US Considering Foreign Tankers To Move Domestic Fuel Supplies

By John Gallagher of Freight Waves

The U.S. Department of Transportation (DOT) is assessing whether American tankers can meet emergency fuel demands caused by the Colonial Pipeline shutdown or if foreign ships will be needed to help fill the gap.

“The Biden-Harris administration is continually assessing the impact of the ongoing Colonial Pipeline incident on fuel supplies for the East Coast and is monitoring reported shortages in parts of the Southeast,” DOT stated Tuesday. “This ongoing effort includes evaluating resources the federal government can mobilize to mitigate potential impacts.”

One of those resources is the U.S. domestic tanker fleet, of which there are 57, according to the latest data from the U.S. Maritime Administration (MarAd). If MarAd determines that there is not enough capacity available to move the needed fuel supplies, the administration will consider waiving the Jones Act, allowing foreign ships to step in.

The Jones Act requires vessels moving between U.S. ports be built, flagged and crewed in the United States.

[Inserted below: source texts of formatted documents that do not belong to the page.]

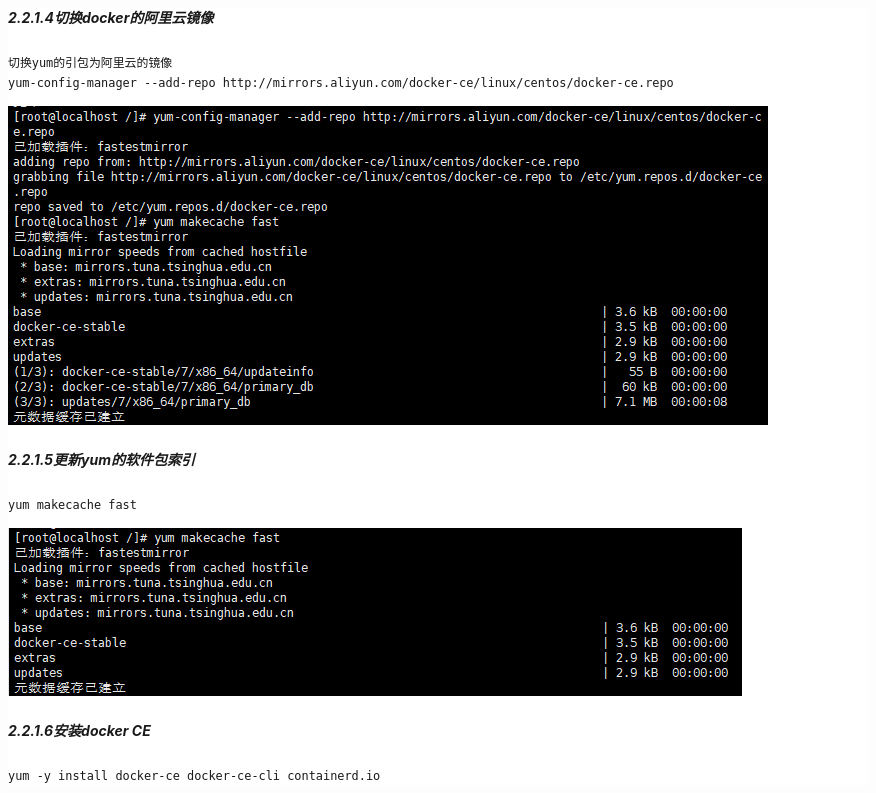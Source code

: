 ##### 2.2.1.4切换docker的阿里云镜像

```xml
切换yum的引包为阿里云的镜像
yum-config-manager --add-repo http://mirrors.aliyun.com/docker-ce/linux/centos/docker-ce.repo
```

![image-20210424230142211](../../imgs/image-20210424230142211.png)

##### 2.2.1.5更新yum的软件包索引

```xml
yum makecache fast
```

![image-20210424230302595](../../imgs/image-20210424230302595.png)

##### 2.2.1.6安装docker CE

```xml
yum -y install docker-ce docker-ce-cli containerd.io
```

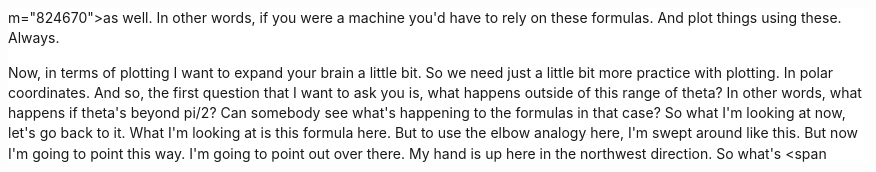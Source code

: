   m="824670">as</span> <span m="824820">well.</span> <span m="825180">In</span>
  <span m="825270">other</span> <span m="825400">words,</span> <span
  m="825530">if</span> <span m="825630">you</span> <span m="825720">were
  a</span> <span m="825840">machine</span> <span m="826230">you'd</span> <span
  m="826350">have</span> <span m="826490">to</span> <span m="826570">rely</span>
  <span m="826860">on</span> <span m="826990">these</span> <span
  m="827240">formulas.</span> <span m="828150">And</span> <span
  m="828320">plot</span> <span m="828650">things</span> <span
  m="828880">using</span> <span m="829220">these.</span> <span
  m="829480">Always.</span></p> <p><span m="837090">Now,</span> <span
  m="837680">in</span> <span m="838050">terms</span> <span m="838340">of</span>
  <span m="838470">plotting</span> <span m="839420">I</span> <span
  m="839490">want to</span> <span m="839830">expand</span> <span
  m="840380">your</span> <span m="840490">brain</span> <span m="840700">a</span>
  <span m="840740">little</span> <span m="840910">bit.</span> <span
  m="841050">So</span> <span m="841150">we need</span> <span
  m="841330">just</span> <span m="841550">a</span> <span
  m="841620">little</span> <span m="841820">bit</span> <span
  m="841950">more</span> <span m="842100">practice</span> <span
  m="842550">with</span> <span m="842740">plotting.</span> <span
  m="843810">In</span> <span m="844190">polar</span> <span
  m="844460">coordinates.</span> <span m="845870">And</span> <span
  m="846390">so,</span> <span m="846560">the</span> <span
  m="846680">first</span> <span m="847170">question</span> <span
  m="847630">that</span> <span m="847730">I</span> <span m="847800">want</span>
  <span m="848040">to</span> <span m="848150">ask</span> <span
  m="848610">you</span> <span m="849580">is,</span> <span m="850730">what</span>
  <span m="851090">happens</span> <span m="852190">outside</span> <span
  m="853730">of</span> <span m="853910">this</span> <span
  m="854130">range</span> <span m="854860">of theta?</span> <span
  m="855370">In</span> <span m="855550">other</span> <span
  m="855700">words,</span> <span m="855910">what</span> <span
  m="856110">happens</span> <span m="856440">if</span> <span
  m="856540">theta's</span> <span m="856890">beyond</span> <span
  m="857730">pi/2?</span> <span m="859960">Can</span> <span
  m="860130">somebody</span> <span m="861120">see</span> <span
  m="861470">what's</span> <span m="861710">happening</span> <span
  m="862080">to</span> <span m="862180">the</span> <span
  m="862260">formulas</span> <span m="862780">in</span> <span
  m="862870">that</span> <span m="863050">case?</span> <span
  m="863340">So</span> <span m="863900">what</span> <span m="864070">I'm</span>
  <span m="864190">looking</span> <span m="864520">at</span> <span
  m="864740">now,</span> <span m="865230">let's</span> <span
  m="865940">go</span> <span m="866030">back</span> <span m="866380">to</span>
  <span m="866600">it.</span> <span m="867480">What I'm</span> <span
  m="867640">looking</span> <span m="867920">at</span> <span
  m="868100">is</span> <span m="868320">this</span> <span
  m="868620">formula</span> <span m="869110">here.</span> <span
  m="875600">But</span> <span m="875910">to</span> <span m="876040">use</span>
  <span m="876250">the</span> <span m="876380">elbow</span> <span
  m="876780">analogy</span> <span m="877300">here,</span> <span
  m="877690">I'm</span> <span m="878360">swept</span> <span
  m="878660">around</span> <span m="878900">like</span> <span
  m="879070">this.</span> <span m="879280">But</span> <span
  m="879440">now</span> <span m="879590">I'm</span> <span m="879670">going
  to</span> <span m="879820">point</span> <span m="880160">this</span> <span
  m="880370">way.</span> <span m="880810">I'm going to</span> <span
  m="880890">point</span> <span m="881130">out</span> <span
  m="881970">over</span> <span m="882110">there.</span> <span
  m="882340">My</span> <span m="882460">hand</span> <span m="882790">is</span>
  <span m="883320">up</span> <span m="883510">here</span> <span
  m="883880">in</span> <span m="884040">the</span> <span
  m="885580">northwest</span> <span m="886240">direction.</span> <span
  m="889450">So</span> <span m="889670">what's</span> <span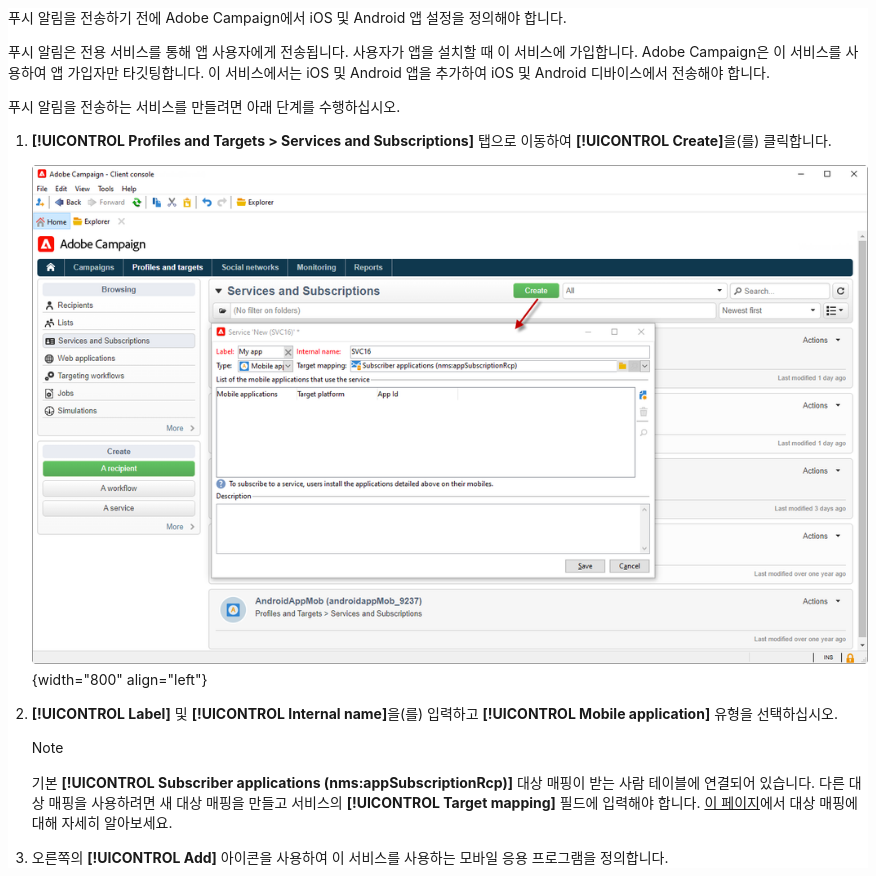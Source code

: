 푸시 알림을 전송하기 전에 Adobe Campaign에서 iOS 및 Android 앱 설정을 정의해야 합니다.

푸시 알림은 전용 서비스를 통해 앱 사용자에게 전송됩니다. 사용자가 앱을 설치할 때 이 서비스에 가입합니다. Adobe Campaign은 이 서비스를 사용하여 앱 가입자만 타깃팅합니다. 이 서비스에서는 iOS 및 Android 앱을 추가하여 iOS 및 Android 디바이스에서 전송해야 합니다.

푸시 알림을 전송하는 서비스를 만들려면 아래 단계를 수행하십시오.

1. **[!UICONTROL Profiles and Targets > Services and Subscriptions]** 탭으로 이동하여 **[!UICONTROL Create]**&#x200B;을(를) 클릭합니다.

   ![](assets/push-config-4.png){width="800" align="left"}

1. **[!UICONTROL Label]** 및 **[!UICONTROL Internal name]**&#x200B;을(를) 입력하고 **[!UICONTROL Mobile application]** 유형을 선택하십시오.

   >[!NOTE]
   >
   >기본 **[!UICONTROL Subscriber applications (nms:appSubscriptionRcp)]** 대상 매핑이 받는 사람 테이블에 연결되어 있습니다. 다른 대상 매핑을 사용하려면 새 대상 매핑을 만들고 서비스의 **[!UICONTROL Target mapping]** 필드에 입력해야 합니다. [이 페이지](../audiences/target-mappings.md)에서 대상 매핑에 대해 자세히 알아보세요.

1. 오른쪽의 **[!UICONTROL Add]** 아이콘을 사용하여 이 서비스를 사용하는 모바일 응용 프로그램을 정의합니다.

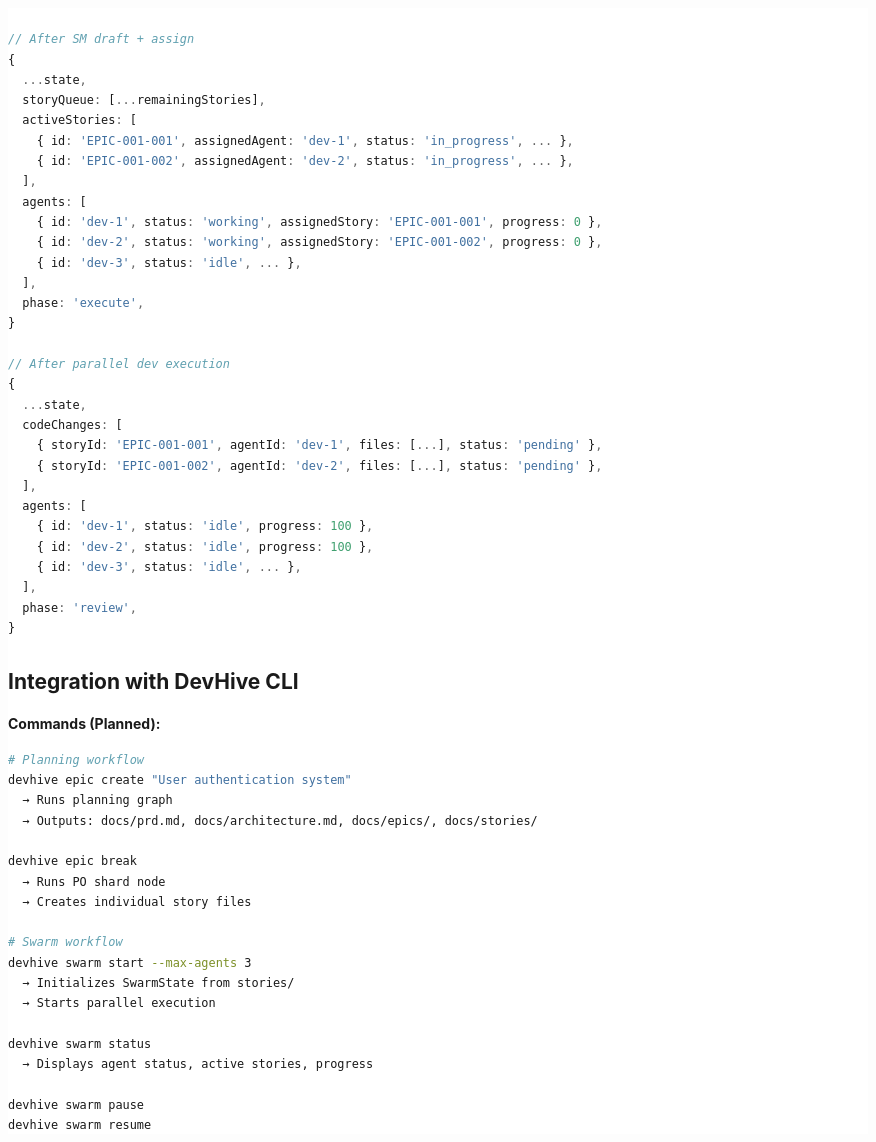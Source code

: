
 ```typescript

// After SM draft + assign
{
  ...state,
  storyQueue: [...remainingStories],
  activeStories: [
    { id: 'EPIC-001-001', assignedAgent: 'dev-1', status: 'in_progress', ... },
    { id: 'EPIC-001-002', assignedAgent: 'dev-2', status: 'in_progress', ... },
  ],
  agents: [
    { id: 'dev-1', status: 'working', assignedStory: 'EPIC-001-001', progress: 0 },
    { id: 'dev-2', status: 'working', assignedStory: 'EPIC-001-002', progress: 0 },
    { id: 'dev-3', status: 'idle', ... },
  ],
  phase: 'execute',
}

// After parallel dev execution
{
  ...state,
  codeChanges: [
    { storyId: 'EPIC-001-001', agentId: 'dev-1', files: [...], status: 'pending' },
    { storyId: 'EPIC-001-002', agentId: 'dev-2', files: [...], status: 'pending' },
  ],
  agents: [
    { id: 'dev-1', status: 'idle', progress: 100 },
    { id: 'dev-2', status: 'idle', progress: 100 },
    { id: 'dev-3', status: 'idle', ... },
  ],
  phase: 'review',
}
```

## Integration with DevHive CLI

**Commands (Planned):**

```bash
# Planning workflow
devhive epic create "User authentication system"
  → Runs planning graph
  → Outputs: docs/prd.md, docs/architecture.md, docs/epics/, docs/stories/

devhive epic break
  → Runs PO shard node
  → Creates individual story files

# Swarm workflow
devhive swarm start --max-agents 3
  → Initializes SwarmState from stories/
  → Starts parallel execution

devhive swarm status
  → Displays agent status, active stories, progress

devhive swarm pause
devhive swarm resume
```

After MarAd conducts a survey of Jones Act-qualified ships, the Department of Homeland Security, through Customs and Border Protection, has the authority to receive and approve waivers.

Vortexa, an energy analyst group, pointed out that Jones Act waivers can be provided to foreign tankers originally destined for international destinations that could then be rerouted to U.S. ports.

U.S. Jones Act vessels as of March 2021. Source: U.S. Maritime Administration

“We count about 10 tankers that have recently left the U.S. Gulf Coast for southern destinations that could in theory be rerouted,” the company stated in a research note on Monday. “In general, the U.S. oil industry tends to support these waiver requests during oil market disruptions, while the U.S. shipping industry has usually opposed them.”

The American Maritime Partnership (AMP), which lobbies on behalf of preserving the Jones Act, took issue with allowing waivers. US domestic shipping “has capacity available and the experience to transport refined products to help alleviate the distribution issues along the Colonial Pipeline, and is working with key energy stakeholders and policymakers to be part of the solution,” commented AMP President Mike Roberts.

DOT also revealed that the Federal Motor Carrier Safety Administration (FMCSA), which issued an emergency work-rule waiver on Sunday to allow trucks to help move emergency supplies over the highways, is working with the Federal Highway Administration (FHWA) to assess the addition of weight waivers in Georgia and North Carolina.

“Other states are considering similar action,” DOT stated. “FMCSA and FHWA are working with the full list of potentially affected states to share information and best practices and try to harmonize and align their efforts.”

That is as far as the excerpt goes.